Exercise brief:
The result should be the listing below restated word for word, with images left out.

Records for the task:
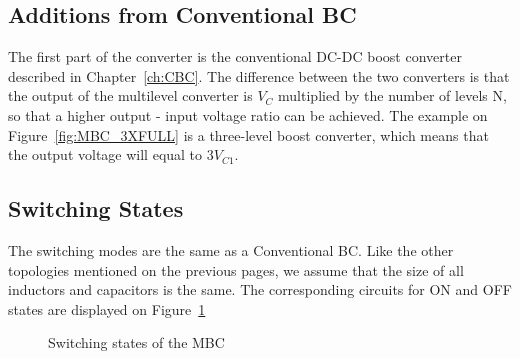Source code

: \subsection{Additions from Conventional BC}
The first part of the converter is the conventional DC-DC boost converter described in Chapter~\ref{ch:CBC}. The difference between the two converters is that the output of the multilevel converter is $V_C$ multiplied by the number of levels N, so that a higher output - input voltage ratio can be achieved. The example on Figure~\ref{fig:MBC_3XFULL} is a three-level boost converter, which means that the output voltage will equal to $3V_{C1}$. 

\subsection{Switching States}
The switching modes are the same as a Conventional BC. Like the other topologies mentioned on the previous pages, we assume that the size of all inductors and capacitors is the same. The corresponding circuits for ON and OFF states are displayed on Figure~\ref{fig:MBC_States}

\begin{figure}[H]%
    \centering
    \qquad
    \caption{Switching states of the MBC}%
     \label{fig:MBC_States}%
\end{figure}


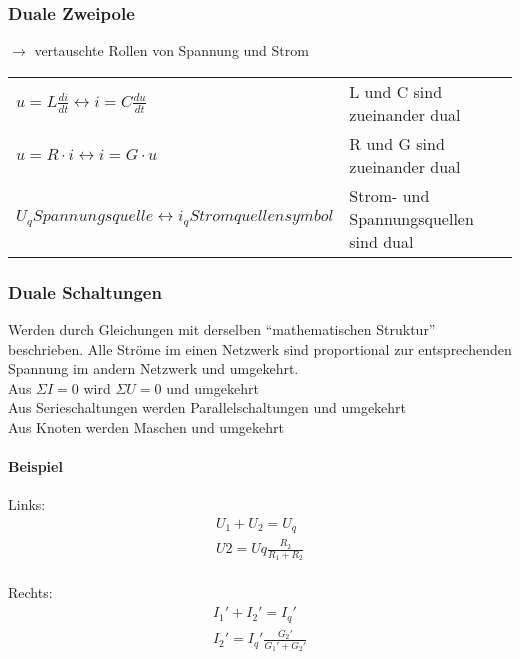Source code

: \subsubsection{Duale Zweipole}
$\rightarrow$ vertauschte Rollen von Spannung und Strom\\
\begin{tabular}{ll}
$u=L\frac{di}{dt} \leftrightarrow i=C\frac{du}{dt}$
& L und C sind zueinander dual\\
$u=R\cdot i \leftrightarrow i=G\cdot u$ &
R und G sind zueinander dual\\
$U_q Spannungsquelle \leftrightarrow i_q Stromquellensymbol$
& Strom- und Spannungsquellen sind dual\\
\end{tabular}
\subsubsection{Duale Schaltungen}
Werden durch Gleichungen mit derselben "`mathematischen Struktur"' beschrieben.
Alle Ströme im einen Netzwerk sind proportional zur entsprechenden Spannung im
andern Netzwerk und umgekehrt.\\
Aus $\Sigma I=0$ wird $\Sigma U=0$ und umgekehrt\\
Aus Serieschaltungen werden Parallelschaltungen und umgekehrt\\
Aus Knoten werden Maschen und umgekehrt\\
\paragraph{Beispiel}
Links:
\begin{align}
U_1+U_2=U_q\nonumber\\
U2=Uq\frac{R_2}{R_1+R_2}\nonumber\\
\end{align}

Rechts:
\begin{align}
I_1'+I_2'=I_q'\nonumber\\
I_2'=I_q'\frac{G_2'}{G_1'+G_2'}\nonumber\\
\end{align}

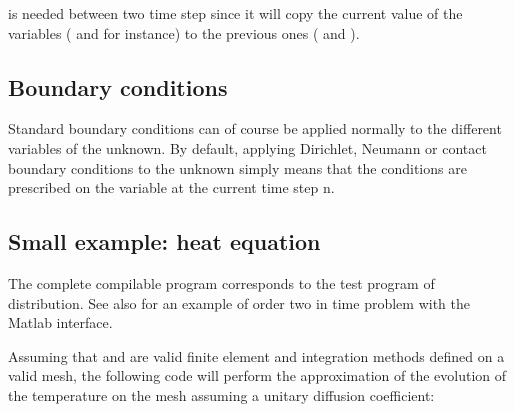 \documentclass[a4paper,11pt,english]{sphinxmanual}
\begin{document}
is needed between two time step since it will copy the current value of the variables ( and  for instance) to the previous ones ( and ).


\subsection{Boundary conditions}
\label{\detokenize{userdoc/model_time_integration:boundary-conditions}}
Standard boundary conditions can of course be applied normally to the different variables of the unknown. By default, applying Dirichlet, Neumann or contact boundary conditions to the unknown simply means that the conditions are prescribed on the variable at the current time step n.


\subsection{Small example: heat equation}
\label{\detokenize{userdoc/model_time_integration:small-example-heat-equation}}
The complete compilable program corresponds to the test program  of  distribution. See also  for an example of order two in time problem with the Matlab interface.

Assuming that  and  are valid finite element and integration methods defined on a valid mesh, the following code will perform the approximation of the evolution of the temperature on the mesh assuming a unitary diffusion coefficient:
\end{document}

Written answer:
Source code

: \subsection{Additions from Conventional BC}
The first part of the converter is the conventional DC-DC boost converter described in Chapter~\ref{ch:CBC}. The difference between the two converters is that the output of the multilevel converter is $V_C$ multiplied by the number of levels N, so that a higher output - input voltage ratio can be achieved. The example on Figure~\ref{fig:MBC_3XFULL} is a three-level boost converter, which means that the output voltage will equal to $3V_{C1}$. 

\subsection{Switching States}
The switching modes are the same as a Conventional BC. Like the other topologies mentioned on the previous pages, we assume that the size of all inductors and capacitors is the same. The corresponding circuits for ON and OFF states are displayed on Figure~\ref{fig:MBC_States}

\begin{figure}[H]%
    \centering
    \qquad
    \caption{Switching states of the MBC}%
     \label{fig:MBC_States}%
\end{figure}


Source code

: \subsubsection{Duale Zweipole}
$\rightarrow$ vertauschte Rollen von Spannung und Strom\\
\begin{tabular}{ll}
$u=L\frac{di}{dt} \leftrightarrow i=C\frac{du}{dt}$
& L und C sind zueinander dual\\
$u=R\cdot i \leftrightarrow i=G\cdot u$ &
R und G sind zueinander dual\\
$U_q Spannungsquelle \leftrightarrow i_q Stromquellensymbol$
& Strom- und Spannungsquellen sind dual\\
\end{tabular}
\subsubsection{Duale Schaltungen}
Werden durch Gleichungen mit derselben "`mathematischen Struktur"' beschrieben.
Alle Ströme im einen Netzwerk sind proportional zur entsprechenden Spannung im
andern Netzwerk und umgekehrt.\\
Aus $\Sigma I=0$ wird $\Sigma U=0$ und umgekehrt\\
Aus Serieschaltungen werden Parallelschaltungen und umgekehrt\\
Aus Knoten werden Maschen und umgekehrt\\
\paragraph{Beispiel}
Links:
\begin{align}
U_1+U_2=U_q\nonumber\\
U2=Uq\frac{R_2}{R_1+R_2}\nonumber\\
\end{align}

Rechts:
\begin{align}
I_1'+I_2'=I_q'\nonumber\\
I_2'=I_q'\frac{G_2'}{G_1'+G_2'}\nonumber\\
\end{align}

 \documentclass[a4paper,11pt,english]{sphinxmanual}
\begin{document}
is needed between two time step since it will copy the current value of the variables ( and  for instance) to the previous ones ( and ).


\subsection{Boundary conditions}
\label{\detokenize{userdoc/model_time_integration:boundary-conditions}}
Standard boundary conditions can of course be applied normally to the different variables of the unknown. By default, applying Dirichlet, Neumann or contact boundary conditions to the unknown simply means that the conditions are prescribed on the variable at the current time step n.


\subsection{Small example: heat equation}
\label{\detokenize{userdoc/model_time_integration:small-example-heat-equation}}
The complete compilable program corresponds to the test program  of  distribution. See also  for an example of order two in time problem with the Matlab interface.

Assuming that  and  are valid finite element and integration methods defined on a valid mesh, the following code will perform the approximation of the evolution of the temperature on the mesh assuming a unitary diffusion coefficient:
\end{document}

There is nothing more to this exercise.